ÓRGÃO JULGADOR : 3ª Câmara Especializada Cível

APELAÇÃO CÍVEL (198) -0000710-87.2017.8.18.0053
Origem: Vara Única de Guadalupe (PI)
APELANTE: FRANCISCO VICENTE DOS SANTOS 
Advogados do(a) APELANTE: ANA PIERINA CUNHA SOUSA - PI15343-A, FRANCISCA TELMA PEREIRA MARQUES - PI11570-A, GILLIAN MENDES VELOSO IGREJA - PI18649-A, LUIZ VALDEMIRO SOARES COSTA - PI4027-A
APELADO: BANCO BRADESCO FINANCIAMENTOS S.A.
Advogado do(a) APELADO: WILSON SALES BELCHIOR - PI9016-A
RELATOR(A): Desem
bargador RICARDO GENTIL EULÁLIO DANTAS


EMENTA.

 

APELAÇÃO CÍVEL. AÇÃO DECLARATÓRIA DE NULIDADE DE EMPRÉSTIMO CONSIGNADO. PROVA DA CASA BANCÁRIA DA REGULARIDADE DA CONTRATAÇÃO. CONTRATO VÁLIDO E EFICAZ. RECURSO DESPROVIDO.

1. A celeuma cinge-se sobre a existência ou não dos requisitos necessários para a configuração do contrato de empréstimo bancário, na modalidade de consignação em pagamento. Sendo esta corte soberana no reexame de provas, diante da súmula nº 07 do STJ, passa-se à analisá-las.

2. O banco requerido apresentou o contrato devidamente assinado não tendo tido qualquer impugnação na réplica apresentada pela parte autora. Designada audiência para depoimento pessoal, o autor afirmou que a assinatura do contrato é sua (termo do depoimento na página 115 do id 6980693), afastando a aplicação da súmula 18 deste Tribunal dispondo que “A ausência de comprovação pela instituição financeira da transferência do valor do contrato para a conta bancária do consumidor/mutuário, garantidos o contraditório e a ampla defesa, ensejará a declaração de nulidade da avença, com os consectários legais.” . Por oportuno, nos termos do art. 401 e ss do novo CPC, o magistrado deferiu o pedido e expediu ofício ao BANCO DO BRASIL, tendo sido comprovado o objeto da transferência do valor de R$ 4.376,30 (quatro mil reais e setenta e seis reais e trinta centavos), conforme página 123 do id 6980693

3. Portanto, o contrato apresentado com a defesa veio acompanhado de assinatura regular da contratante, comprovante de transferência e documentos pessoais da tomadora do empréstimo e preenchimento de todos os dados, tendo se desincumbindo do ônus de fatos extintivos do direito da parte recorrente. Assim, demonstrado pelo apelado fato impeditivo, modificativo ou extintivo do direito da parte autora (art. 373, II, CPC).

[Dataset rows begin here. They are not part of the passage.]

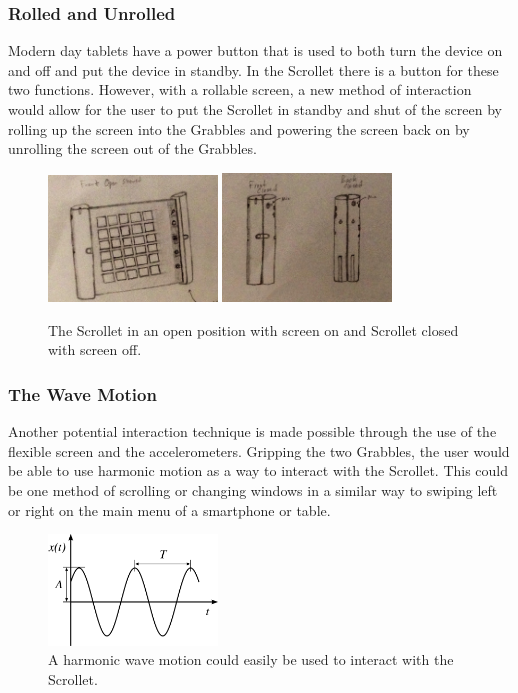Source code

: \documentclass[a4paper]{article}
\begin{document}
\subsubsection{Rolled and Unrolled}
Modern day tablets have a power button that is used to both turn the device on and off and put the device in standby. In the Scrollet there is a button for these two functions. However, with a rollable screen, a new method of interaction would allow for the user to put the Scrollet in standby and shut of the screen by rolling up the screen into the Grabbles and powering the screen back on by unrolling the screen out of the Grabbles.
\begin{figure}[H]
\centering
\includegraphics[width=0.4\textwidth]{scrolletopen.jpg}
\includegraphics[width=0.4\textwidth]{scrolletclosed.jpg}
\caption{The Scrollet in an open position with screen on and Scrollet closed with screen off.}
\end{figure}

\subsubsection{The Wave Motion}
Another potential interaction technique is made possible through the use of the flexible screen and the accelerometers. Gripping the two Grabbles, the user would be able to use harmonic motion as a way to interact with the Scrollet. This could be one method of scrolling or changing windows in a similar way to swiping left or right on the main menu of a smartphone or table.
\begin{figure}[H]
\centering
\includegraphics[width=0.4\textwidth]{harmonicwave.png}
\caption{A harmonic wave motion could easily be used to interact with the Scrollet.}
\end{figure}
\end{document}
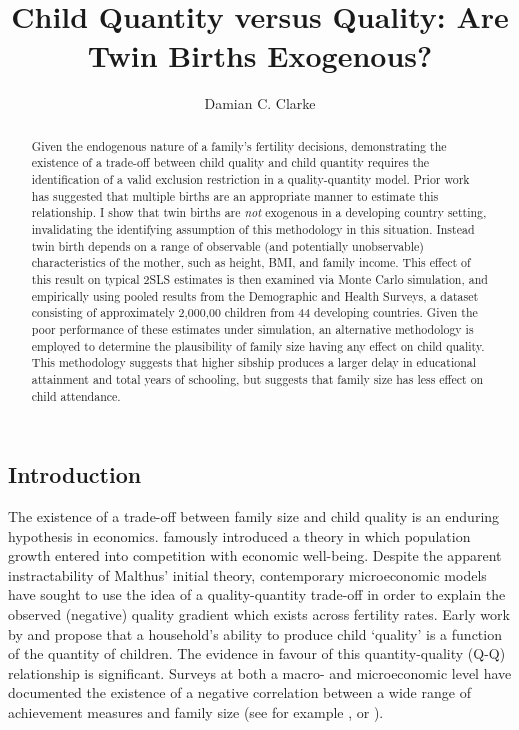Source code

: \documentclass{article}[11pt,subeqn]
\title{Child Quantity versus Quality: Are Twin Births Exogenous?}
\author{Damian C. Clarke}
\begin{document}
\linenumbers
\begin{spacing}{1.25}

\maketitle
\begin{abstract}
Given the endogenous nature of a family's fertility decisions, demonstrating the existence of a trade-off between child quality and child quantity requires the identification of a 
valid exclusion restriction in a quality-quantity model.  Prior work has suggested that multiple births are an appropriate manner to estimate this relationship.  I show that twin 
births are \emph{not} exogenous in a developing country setting, invalidating the identifying assumption of this methodology in this situation.  Instead twin birth depends on a range of observable (and potentially unobservable) 
characteristics of the mother, such as height, BMI, and family income.  This effect of this result on typical 2SLS estimates is then examined via Monte Carlo simulation, and 
empirically using pooled results from the Demographic and Health Surveys, a dataset consisting of approximately 2,000,00 children from 44 developing countries.  Given the poor 
performance of these estimates under simulation, an alternative methodology is employed to determine the plausibility of family size having any effect on child quality.  This
methodology suggests that higher sibship produces a larger delay in educational attainment and total years of schooling, but suggests that family size has less effect on child
attendance.  
\end{abstract}

\section{Introduction}
\label{scn:intro}
The existence of a trade-off between family size and child quality is an enduring hypothesis in economics.  \citet{Malthus1798} famously introduced a theory in which population 
growth entered into competition with economic well-being.  Despite the apparent instractability of Malthus' initial theory, contemporary microeconomic models have sought to use 
the idea of a quality-quantity trade-off in order to explain the observed (negative) quality gradient which exists across fertility rates.  Early work by \citet{BeckerLewis1973} 
and \citet{BeckerTomes1976} propose that a household's ability to produce child `quality' is a function of the quantity of children.  The evidence in favour of this quantity-quality 
(Q-Q) relationship is significant.  Surveys at both a macro- and microeconomic level have documented the existence of a negative correlation between a wide range of achievement 
measures and family size (see for example \cite{Desai1995}, or \cite{Hanushek1992}).


\end{spacing}
\end{document}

4. Entende-se, portanto, que foram atendidos os requisitos legais da avença, bem como em deferência aos princípios da boa-fé e da função social do contrato, alternativa não há senão a manutenção de todos os efeitos do contrato firmado pelas partes, com todos os consectários daí decorrentes. Portanto, tendo o banco requerido trazido aos autos contrato com os requisitos legais e documento que corrobore com a tese de que foi transferido os valores para a conta da recorrente beneficiária, demonstrada está fato extintivo do direito da recorrente (art. 373, II, CPC), devendo ser julgado improcedente o pedido de nulidade do contrato, posto que inexistente qualquer vício que o macule.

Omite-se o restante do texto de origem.